Capítulo 19: Un refugio para la mente
12 agosto 2020
La sensación del sol sobre su piel era reconfortante para la escritora, la luz y la amplitud del campo era lo único que le proporcionaba serenidad en aquellos días de enorme confusión. Días donde la soledad y el miedo, fueron sus exclusivos compañeros. Esa mañana salió a hurtadillas de casa pese a que nadie la vigilaba o la retendría, eran diversas la razones por la que se sentía presa en su propia casa.
Dora la incitaba a pasear por el campo, Gabriel la ignoraba por completo y George le insistía en no salir de dichos terrenos.

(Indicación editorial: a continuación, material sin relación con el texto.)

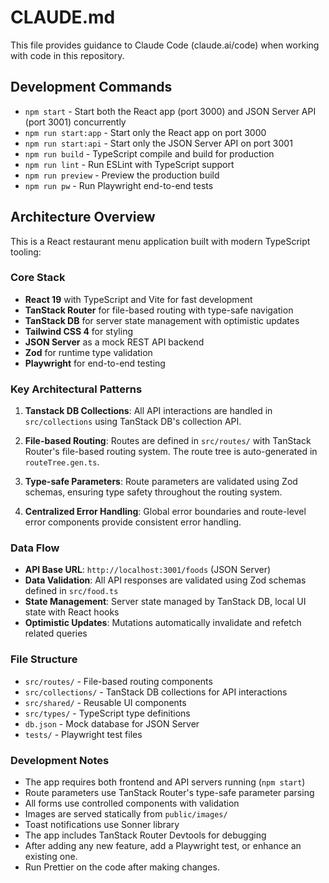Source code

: # CLAUDE.md

This file provides guidance to Claude Code (claude.ai/code) when working with code in this repository.

## Development Commands

- `npm start` - Start both the React app (port 3000) and JSON Server API (port 3001) concurrently
- `npm run start:app` - Start only the React app on port 3000
- `npm run start:api` - Start only the JSON Server API on port 3001
- `npm run build` - TypeScript compile and build for production
- `npm run lint` - Run ESLint with TypeScript support
- `npm run preview` - Preview the production build
- `npm run pw` - Run Playwright end-to-end tests

## Architecture Overview

This is a React restaurant menu application built with modern TypeScript tooling:

### Core Stack

- **React 19** with TypeScript and Vite for fast development
- **TanStack Router** for file-based routing with type-safe navigation
- **TanStack DB** for server state management with optimistic updates
- **Tailwind CSS 4** for styling
- **JSON Server** as a mock REST API backend
- **Zod** for runtime type validation
- **Playwright** for end-to-end testing

### Key Architectural Patterns

1. **Tanstack DB Collections**: All API interactions are handled in `src/collections` using TanStack DB's collection API.

2. **File-based Routing**: Routes are defined in `src/routes/` with TanStack Router's file-based routing system. The route tree is auto-generated in `routeTree.gen.ts`.

3. **Type-safe Parameters**: Route parameters are validated using Zod schemas, ensuring type safety throughout the routing system.

4. **Centralized Error Handling**: Global error boundaries and route-level error components provide consistent error handling.

### Data Flow

- **API Base URL**: `http://localhost:3001/foods` (JSON Server)
- **Data Validation**: All API responses are validated using Zod schemas defined in `src/food.ts`
- **State Management**: Server state managed by TanStack DB, local UI state with React hooks
- **Optimistic Updates**: Mutations automatically invalidate and refetch related queries

### File Structure

- `src/routes/` - File-based routing components
- `src/collections/` - TanStack DB collections for API interactions
- `src/shared/` - Reusable UI components
- `src/types/` - TypeScript type definitions
- `db.json` - Mock database for JSON Server
- `tests/` - Playwright test files

### Development Notes

- The app requires both frontend and API servers running (`npm start`)
- Route parameters use TanStack Router's type-safe parameter parsing
- All forms use controlled components with validation
- Images are served statically from `public/images/`
- Toast notifications use Sonner library
- The app includes TanStack Router Devtools for debugging
- After adding any new feature, add a Playwright test, or enhance an existing one.
- Run Prettier on the code after making changes.
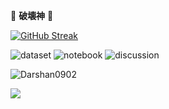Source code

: 🎴  **破壊神**  🎴

[![GitHub Streak](https://streak-stats.demolab.com/?user=Darshan0902&theme=midnight-purple)](https://git.io/streak-stats)

![dataset](https://road-to-kaggle-grandmaster.vercel.app/api/badges/darshanprabhu09/dataset)
![notebook](https://road-to-kaggle-grandmaster.vercel.app/api/badges/darshanprabhu09/notebook)
![discussion](https://road-to-kaggle-grandmaster.vercel.app/api/badges/darshanprabhu09/discussion)

![Darshan0902](https://road-to-kaggle-grandmaster.vercel.app/api/simple/darshanprabhu09)

[![](https://visitcount.itsvg.in/api?id=Darshan0902&label=Profile%20visits%20%3A&color=11&icon=0&pretty=true)](https://visitcount.itsvg.in)
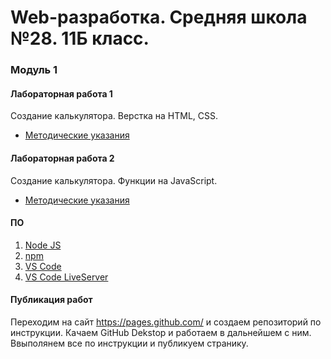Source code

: # Web-разработка. Средняя школа №28. 11Б класс.


### Модуль 1

#### Лабораторная работа 1

Создание калькулятора. Верстка на HTML, CSS.

* [Методические указания](/turorials/lab1/readme.md)

#### Лабораторная работа 2

Создание калькулятора. Функции на JavaScript.

* [Методические указания](/turorials/lab2/readme.md)

#### ПО

1. [Node JS](https://nodejs.org)
2. [npm](https://www.npmjs.com)
3. [VS Code](https://code.visualstudio.com)
4. [VS Code LiveServer](https://marketplace.visualstudio.com/items?itemName=ritwickdey.LiveServer)


#### Публикация работ

Переходим на сайт https://pages.github.com/ и создаем репозиторий по инструкции. Качаем GitHub Dekstop и работаем в дальнейшем с ним. Ввыполянем все по инструкции и публикуем странику. 

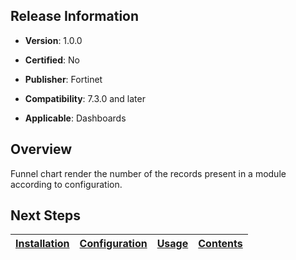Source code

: ## Release Information

- **Version**: 1.0.0

- **Certified**: No

- **Publisher**: Fortinet  

- **Compatibility**: 7.3.0 and later

- **Applicable**: Dashboards


## Overview

Funnel chart render the number of the records present in a module according to configuration.

## Next Steps

| [Installation](./docs/setup.md#installation) | [Configuration](./docs/setup.md#configuration) | [Usage](./docs/usage.md) | [Contents](./docs/contents.md) |
|----------------------------------------------|------------------------------------------------|--------------------------|--------------------------------|

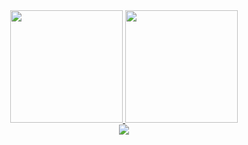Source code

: <div align="center">
  <a href="https://github.com/fernandorizzato">
  <img height="180px" src="https://github-readme-stats.vercel.app/api?username=fernandorizzato&show_icons=true&theme=dracula&include_all_commits=true&count_private=true"/>
  <img height="180px" src="https://github-readme-stats.vercel.app/api/top-langs/?username=fernandorizzato&layout=compact&langs_count=7&theme=dracula"/>
</div>

  
 <div align="center"> 
  <a href = "mailto:fernandorizzato@outlook.com.com"><img src="https://img.shields.io/badge/-Outlook-%23333?style=for-the-badge&logo=gmail&logoColor=white" target="_blank"></a>

 
</div>
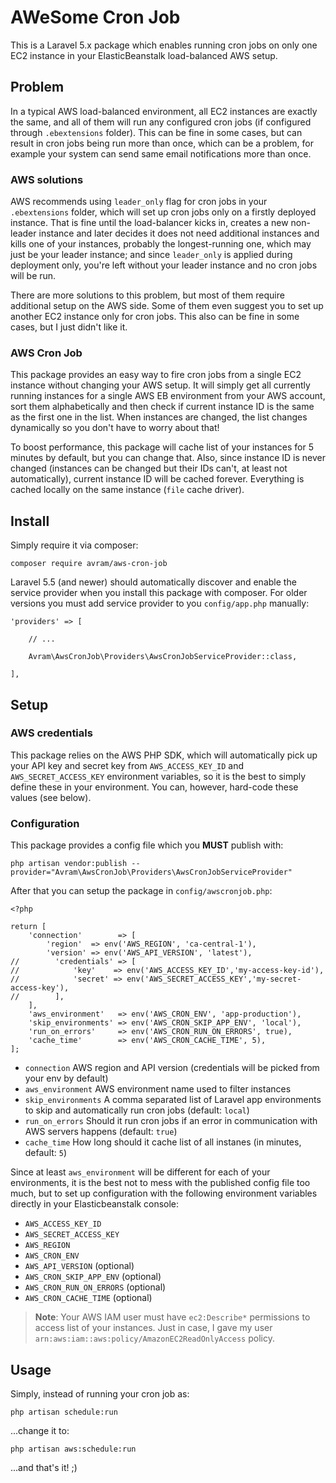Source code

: # AWeSome Cron Job

This is a Laravel 5.x package which enables running cron jobs on only one EC2 instance in your ElasticBeanstalk load-balanced AWS setup.

## Problem

In a typical AWS load-balanced environment, all EC2 instances are exactly the same, and all of them will run any configured cron jobs (if configured through `.ebextensions` folder). This can be fine in some cases, but can result in cron jobs being run more than once, which can be a problem, for example your system can send same email notifications more than once.

### AWS solutions

AWS recommends using `leader_only` flag for cron jobs in your `.ebextensions` folder, which will set up cron jobs only on a firstly deployed instance. That is fine until the load-balancer kicks in, creates a new non-leader instance and later decides it does not need additional instances and kills one of your instances, probably the longest-running one, which may just be your leader instance; and since `leader_only` is applied during deployment only, you're left without your leader instance and no cron jobs will be run.

There are more solutions to this problem, but most of them require additional setup on the AWS side. Some of them even suggest you to set up another EC2 instance only for cron jobs. This also can be fine in some cases, but I just didn't like it.

### AWS Cron Job

This package provides an easy way to fire cron jobs from a single EC2 instance without changing your AWS setup. It will simply get all currently running instances for a single AWS EB environment from your AWS account, sort them alphabetically and then check if current instance ID is the same as the first one in the list. When instances are changed, the list changes dynamically so you don't have to worry about that!

To boost performance, this package will cache list of your instances for 5 minutes by default, but you can change that. Also, since instance ID is never changed (instances can be changed but their IDs can't, at least not automatically), current instance ID will be cached forever. Everything is cached locally on the same instance (`file` cache driver).

## Install

Simply require it via composer:

    composer require avram/aws-cron-job
    
Laravel 5.5 (and newer) should automatically discover and enable the service provider when you install this package with composer. For older versions you must add service provider to you `config/app.php` manually:

	'providers' => [
	
		// ...
	
		Avram\AwsCronJob\Providers\AwsCronJobServiceProvider::class,
		
	],
    
## Setup

### AWS credentials

This package relies on the AWS PHP SDK, which will automatically pick up your API key and secret key from `AWS_ACCESS_KEY_ID` and `AWS_SECRET_ACCESS_KEY` environment variables, so it is the best to simply define these in your environment. You can, however, hard-code these values (see below). 

### Configuration

This package provides a config file which you **MUST** publish with:

    php artisan vendor:publish --provider="Avram\AwsCronJob\Providers\AwsCronJobServiceProvider"
    
After that you can setup the package in `config/awscronjob.php`:

	<?php
	
	return [
	    'connection'        => [
	        'region'  => env('AWS_REGION', 'ca-central-1'),
	        'version' => env('AWS_API_VERSION', 'latest'),
	//        'credentials' => [
	//            'key'    => env('AWS_ACCESS_KEY_ID','my-access-key-id'),
	//            'secret' => env('AWS_SECRET_ACCESS_KEY','my-secret-access-key'),
	//        ],
	    ],
	    'aws_environment'   => env('AWS_CRON_ENV', 'app-production'),
	    'skip_environments' => env('AWS_CRON_SKIP_APP_ENV', 'local'),
	    'run_on_errors'     => env('AWS_CRON_RUN_ON_ERRORS', true),
	    'cache_time'        => env('AWS_CRON_CACHE_TIME', 5),
	];
	
* `connection` AWS region and API version (credentials will be picked from your env by default)
* `aws_environment` AWS environment name used to filter instances
* `skip_environments` A comma separated list of Laravel app environments to skip and automatically run cron jobs (default: `local`)
* `run_on_errors` Should it run cron jobs if an error in communication with AWS servers happens (default: `true`)
* `cache_time` How long should it cache list of all instanes (in minutes, default: `5`)

Since at least `aws_environment` will be different for each of your environments, it is the best not to mess with the published config file too much, but to set up configuration with the following environment variables directly in your Elasticbeanstalk console:

* `AWS_ACCESS_KEY_ID`
* `AWS_SECRET_ACCESS_KEY`
* `AWS_REGION`
* `AWS_CRON_ENV`
* `AWS_API_VERSION` (optional)
* `AWS_CRON_SKIP_APP_ENV` (optional)
* `AWS_CRON_RUN_ON_ERRORS` (optional)
* `AWS_CRON_CACHE_TIME` (optional)

> **Note**: Your AWS IAM user must have `ec2:Describe*` permissions to access list of your instances. Just in case, I gave my user `arn:aws:iam::aws:policy/AmazonEC2ReadOnlyAccess` policy.
    
## Usage

Simply, instead of running your cron job as:

	php artisan schedule:run
	
...change	it to:

	php artisan aws:schedule:run
	
...and that's it! ;)	
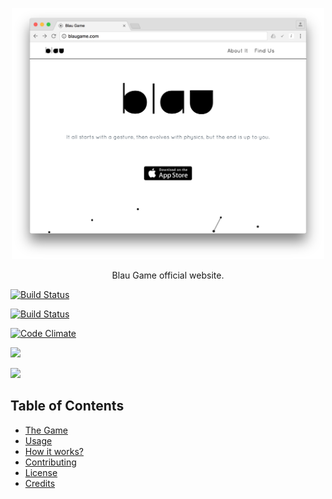 <p align="center">
  <a href="">
    <img alt="Screenshot" src="docs/images/screenshot.png" width="500px">
  </a>
</p>

<p align="center">
  Blau Game official website.
</p>

<p align="center">

  <a href=""><img alt="Build Status" src=""></a>

  <a href="https://travis-ci.org/xablauger-studios/blau-site"><img alt="Build Status" src="https://travis-ci.org/xablauger-studios/blau-site.svg?branch=master"></a>

  <a href="https://codeclimate.com/github/mabrasil/flat-palettes"><img alt="Code Climate" src="https://codeclimate.com/github/xablauger-studios/blau-site/badges/gpa.svg"/></a>

  <a href="https://david-dm.org/xablauger-studios/blau-site" title="Dependency status"><img src="https://david-dm.org/xablauger-studios/blau-site.svg"/></a>

  <a href="https://david-dm.org/xablauger-studios/blau-site#info=devDependencies" title="devDependency status"><img src="https://david-dm.org/xablauger-studios/blau-site/dev-status.svg"/></a>

</p>

## Table of Contents

- [The Game](#the-game)
- [Usage](#usage)
- [How it works?](#how-it-works)
- [Contributing](#contributing)
- [License](#license)
- [Credits](#credits)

Cansada de su encierro, caminó hasta llegar al hermoso espejo de agua que acostumbraba a visitar antes del accidente. Luisa, sin saberlo, estaba siendo acogida una vez más por su buen amigo, el lago, cuya frescura y serenidad contribuía con la dosis de paz que requería.
Después de haber fundido sus ojos con la naturaleza por varios minutos, se tumbó al costado de un tronco. La compañía crecía. Ahora eran Luisa, el lago, el sol y el tronco. No obstante, la vulnerable mujer, no se olvidaría de los calmantes, esos que aseguraba necesitar ingerir para un descanso, así por la noche podría mantenerse lúcida y alerta de lo que el enemigo pudiera hacer.
Dicho esto, introdujo las manos en los bolsillos del pantalón y, al volverlos, se encontró con dos pastillas blancas que llevó a su boca. Buscó a su alrededor ese cilindro plateado del que estuvo bebiendo whisky, mas no estaba por ningún lado, se olvidó de este en algún lugar de la casa. Hizo una expresión de descontento y tragó las píldoras con solo la saliva que tenía.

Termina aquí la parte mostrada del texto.